Republication from the University of Copenhagen website
Underwater archaeology. In Greece, underwater excavations of Lechaion, ancient Corinth’s partially submerged harbour town, reveal the infrastructure of more than a thousand years of flourishing maritime trade. Researchers from the Greek Ministry of Culture and Sports and the University of Copenhagen are using cutting-edge methods to uncover the configuration and scale of the harbour.
Corinth ranked among the most economically and militarily powerful, and enduring, cities of the Greek, Roman and Byzantine periods.

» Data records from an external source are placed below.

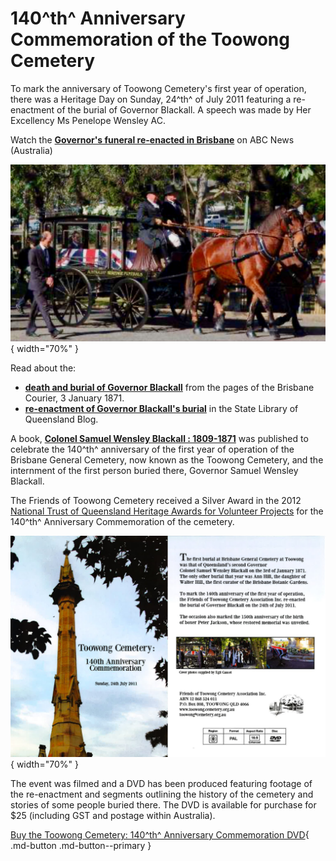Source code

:# 140^th^ Anniversary Commemoration of the Toowong Cemetery

To mark the anniversary of Toowong Cemetery's first year of operation, there was a Heritage Day on Sunday, 24^th^ of July 2011 featuring a re-enactment of the burial of Governor Blackall. A speech was made by Her Excellency Ms Penelope Wensley AC. 

Watch the **[Governor's funeral re-enacted in Brisbane](https://youtu.be/8sdVuMGc_1s)** on ABC News (Australia) 

![Re-enactment of the burial of Governor Blackall](../assets/140-commemoration.png){ width="70%" }

Read about the:

- **[death and burial of Governor Blackall](https://trove.nla.gov.au/newspaper/article/1295293)** from the pages of the Brisbane Courier, 3 January 1871.
- **[re-enactment of Governor Blackall's burial](https://www.slq.qld.gov.au/blog/toowong-cemetery-marks-140-years)** in the State Library of Queensland Blog.

A book, **[Colonel Samuel Wensley Blackall : 1809-1871](../assets/guides/samuel-blackall.pdf)** was published to celebrate the 140^th^ anniversary of the first year of operation of the Brisbane General Cemetery, now known as the Toowong Cemetery, and the internment of the first person buried there, Governor Samuel Wensley Blackall.

The Friends of Toowong Cemetery received a Silver Award in the 2012 [National Trust of Queensland Heritage Awards for Volunteer Projects](https://www.nationaltrustqld.org.au/what-we-do/heritage-awards) for the 140^th^ Anniversary Commemoration of the cemetery.

![140th Anniversary Commemoration DVD](../assets/140-commemoration-dvd.jpg){ width="70%" }


The event was filmed and a DVD has been produced featuring footage of the re-enactment and segments outlining the history of the cemetery and stories of some people buried there. The DVD is available for purchase for $25 (including GST and postage within Australia).


[Buy the Toowong Cemetery: 140^th^ Anniversary Commemoration DVD](https://forms.gle/8Eont7fDf7BdScxA7){ .md-button .md-button--primary }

The city had an exceptional geographical advantage in the North East corner of the Peloponnese and controlled the Isthmus that facilitated land travel between Northern and Southern Greece, and travel by sea between the Western and Eastern Mediterranean.
Archaeologist investigating the outer part of the entrance canal (V. Tsiairis).
Corinth, which lay some three kilometres from the sea, built on this natural advantage by constructing two harbour towns – the main harbour Lechaion on the Corinthian Gulf to the West, and Kenchreai on the Saronic Gulf to the East (see map to the right).
“According to ancient sources, most of the city’s wealth derived from the maritime trade that passed through her two harbours, eventually earning her the nickname ‘Wealthy Corinth’,” says archeaologist Bjørn Lovén from the University of Copenhagen and co-director of the Lechaion Harbour Project (LHP.
The moles and warehouses of Lechaion saw vibrant maritime activity for over a thousand years, from the 6th century BC to the 6th century AD. Ships and fleets departed from here laden with cargoes, colonists and marines destined for ports all over the Mediterranean and beyond.